最近、第一次大戦についてのBBCの特集を見ていて、そのあまりの悲惨さに胸がつぶれ、ふとこの条約を読み直してみた。


BBC The Great War (一話あたり四回に分けてアップされているのが、七話まで。)
http://www.youtube.com/watch?v=sDHddtnq4mA&feature=player_embedded


一次大戦の切実な反省から生まれたにもかかわらず、その後の第二次大戦に至る道のりを防ぐことができなかったため、この条約は実効性がなかったとよく言われる。
たしかにそうかもしれない。


しかし、条約というのは、人間や各国や関係機関が実現しようと努力し、意志をもってこそ、はじめて実現していくものである。

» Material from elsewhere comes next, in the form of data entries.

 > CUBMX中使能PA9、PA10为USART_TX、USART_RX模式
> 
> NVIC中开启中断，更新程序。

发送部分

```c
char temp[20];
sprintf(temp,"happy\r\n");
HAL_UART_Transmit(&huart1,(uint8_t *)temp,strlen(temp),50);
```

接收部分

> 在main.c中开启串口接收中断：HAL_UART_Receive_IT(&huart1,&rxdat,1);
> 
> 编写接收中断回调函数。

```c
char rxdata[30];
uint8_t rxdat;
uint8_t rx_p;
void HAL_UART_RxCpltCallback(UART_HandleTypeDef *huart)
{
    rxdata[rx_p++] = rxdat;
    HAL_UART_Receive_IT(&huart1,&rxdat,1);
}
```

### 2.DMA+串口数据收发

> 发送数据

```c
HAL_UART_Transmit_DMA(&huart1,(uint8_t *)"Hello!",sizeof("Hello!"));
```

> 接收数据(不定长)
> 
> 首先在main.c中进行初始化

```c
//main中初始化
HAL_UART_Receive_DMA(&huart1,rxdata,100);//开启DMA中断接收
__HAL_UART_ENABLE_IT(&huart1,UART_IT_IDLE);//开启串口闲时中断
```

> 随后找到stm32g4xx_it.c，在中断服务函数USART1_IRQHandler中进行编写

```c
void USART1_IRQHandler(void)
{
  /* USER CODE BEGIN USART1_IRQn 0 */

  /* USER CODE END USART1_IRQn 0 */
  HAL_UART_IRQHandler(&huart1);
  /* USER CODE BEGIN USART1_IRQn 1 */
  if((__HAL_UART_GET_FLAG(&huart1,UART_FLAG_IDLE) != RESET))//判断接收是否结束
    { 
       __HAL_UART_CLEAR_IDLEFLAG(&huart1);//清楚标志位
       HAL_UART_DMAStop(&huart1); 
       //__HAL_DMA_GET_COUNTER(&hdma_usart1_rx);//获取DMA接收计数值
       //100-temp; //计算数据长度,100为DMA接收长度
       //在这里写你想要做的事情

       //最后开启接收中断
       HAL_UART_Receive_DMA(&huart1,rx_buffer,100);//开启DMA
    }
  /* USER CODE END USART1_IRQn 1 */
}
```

この「パリ不戦条約」は、期限が書かれていないため、今もこれからも、有効な条約とみなされている。
とすれば、日本は他ならぬ当事者として、遵守すべき条約であろう。


条約そのものはごく短い、そして無味乾燥なものかもしれない。
しかし、その背後に、第一次大戦のはかりしれない悲しみや苦しみや祈りを読み取ることができるか、それが大事なのではないかと思う。

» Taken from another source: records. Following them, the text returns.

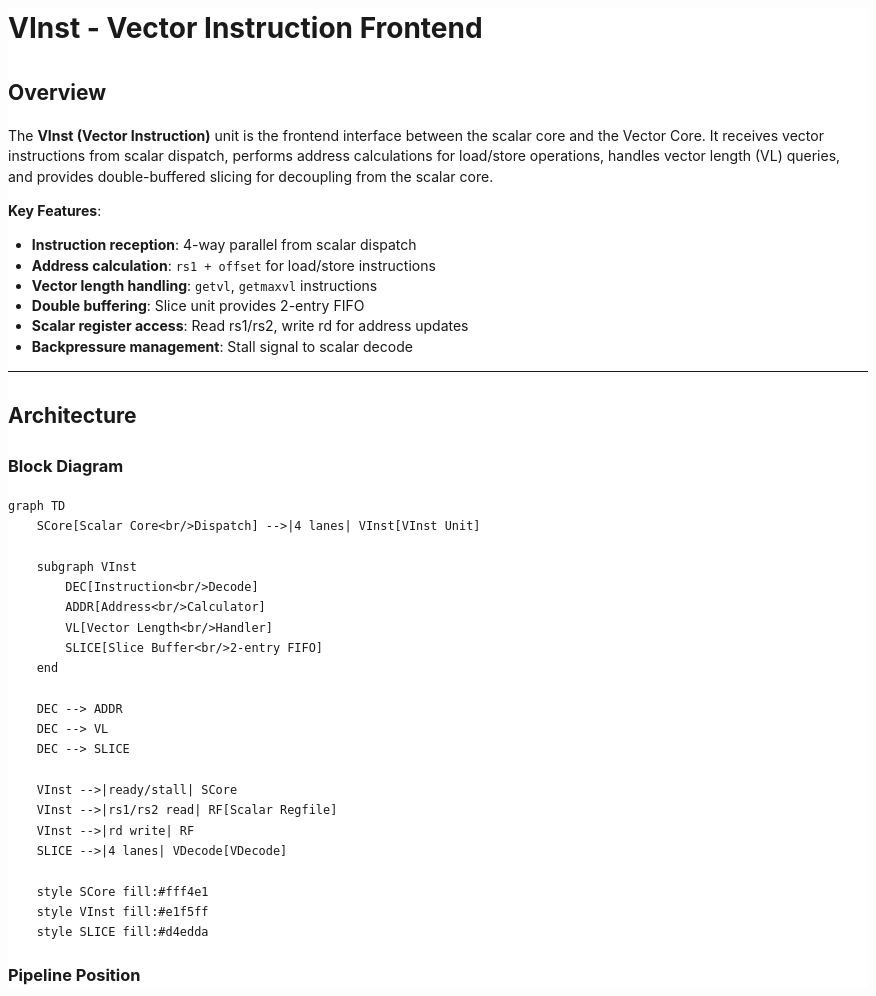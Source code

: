 # VInst - Vector Instruction Frontend

## Overview

The **VInst (Vector Instruction)** unit is the frontend interface between the scalar core and the Vector Core. It receives vector instructions from scalar dispatch, performs address calculations for load/store operations, handles vector length (VL) queries, and provides double-buffered slicing for decoupling from the scalar core.

**Key Features**:
- **Instruction reception**: 4-way parallel from scalar dispatch
- **Address calculation**: `rs1 + offset` for load/store instructions
- **Vector length handling**: `getvl`, `getmaxvl` instructions
- **Double buffering**: Slice unit provides 2-entry FIFO
- **Scalar register access**: Read rs1/rs2, write rd for address updates
- **Backpressure management**: Stall signal to scalar decode

---

## Architecture

### Block Diagram

```mermaid
graph TD
    SCore[Scalar Core<br/>Dispatch] -->|4 lanes| VInst[VInst Unit]
    
    subgraph VInst
        DEC[Instruction<br/>Decode]
        ADDR[Address<br/>Calculator]
        VL[Vector Length<br/>Handler]
        SLICE[Slice Buffer<br/>2-entry FIFO]
    end
    
    DEC --> ADDR
    DEC --> VL
    DEC --> SLICE
    
    VInst -->|ready/stall| SCore
    VInst -->|rs1/rs2 read| RF[Scalar Regfile]
    VInst -->|rd write| RF
    SLICE -->|4 lanes| VDecode[VDecode]
    
    style SCore fill:#fff4e1
    style VInst fill:#e1f5ff
    style SLICE fill:#d4edda
```

### Pipeline Position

この条約の文章は、以下のサイトで読めるが、なにせ昭和三年調印当時の翻訳の文章なので、古めかしくてとても読みづらい。
http://ja.wikisource.org/wiki/%E6%88%B0%E7%88%AD%E6%8A%9B%E6%A3%84%E3%83%8B%E9%97%9C%E3%82%B9%E3%83%AB%E6%A2%9D%E7%B4%84


というわけで、以下の英語のサイトを見ながら、
http://www.yale.edu/lawweb/avalon/imt/kbpact.htm


自分で訳してみた。
法律的な厳密さはともかく、言わんとするところを自分で味わってみることは大事だと思う。






「パリ不戦条約(ケロッグ・ブリアン条約)」


(調印国の元首の名簿)たちは、


人類の福利を促進する厳粛な義務を深く感じて、


諸国民の間に今存在している平和的で友好的な関係を永続させるために、国家の政策の手段としての戦争を素直に放棄する時代が来たことを納得し信じます。


そして、相互の関係を変える際にはすべて平和的手段にのみよることを求めるべきこと、そして平和的できちんとしたプロセスの結果にのみよるべきことを、確信します。
また、今後、いかなる署名国であっても、国益を増進することを求めて戦争の手段に訴える国は、この条約によって与えられる利益を拒否するものであることを確信します。


これらの例に勇気づけられ、世界のすべての他の国々がこの人間らしい努力に加わることを、そして、この条約が効力を発揮してからはすぐに本条約を遵守することにより、諸国民がこの条約の適用範囲内の利益の恵みを受けて、そのことによって国家の政策の手段としての戦争を共に放棄することによって、この世界の文化と文明を持つ国々が結びつくことに希望を持ちます。



上記のことにより、条約を結ぶことを決意し、その目的のために以下の人々を全権大使として任命します。


(各国全権委員の名簿、日本の全権委員は内田康哉


以上の全権大使たちは、お互いにそのために適切な良い形式において十分な力を持っていることを知らせ合い、以下の条文に同意します。



第一条

締約国は、国際紛争の解決のために戦争に頼ることを非難し、お互いの関係において国家の政策の手段としての戦争を放棄することを、各自の国民の名前において、厳粛に宣言します。



第二条

締約国は、自分たちの間に起こるであろう、あらゆる論争や紛争が、いかなる性質であろうと、またいかなる起源によるものであろうと、平和的な手段以外によっては決してその決着や解決を求めないことに同意します。


第三条

本条約は、各国の憲法における必要条件に従って、前文に署名した締約国によって、批准されます。
そして、これらすべての批准書がワシントンに預けられてからすぐに、お互いに効力を生じます。



(以下、手続き上のことについての文章、略)



1928年8月27日、パリにおいてなされました。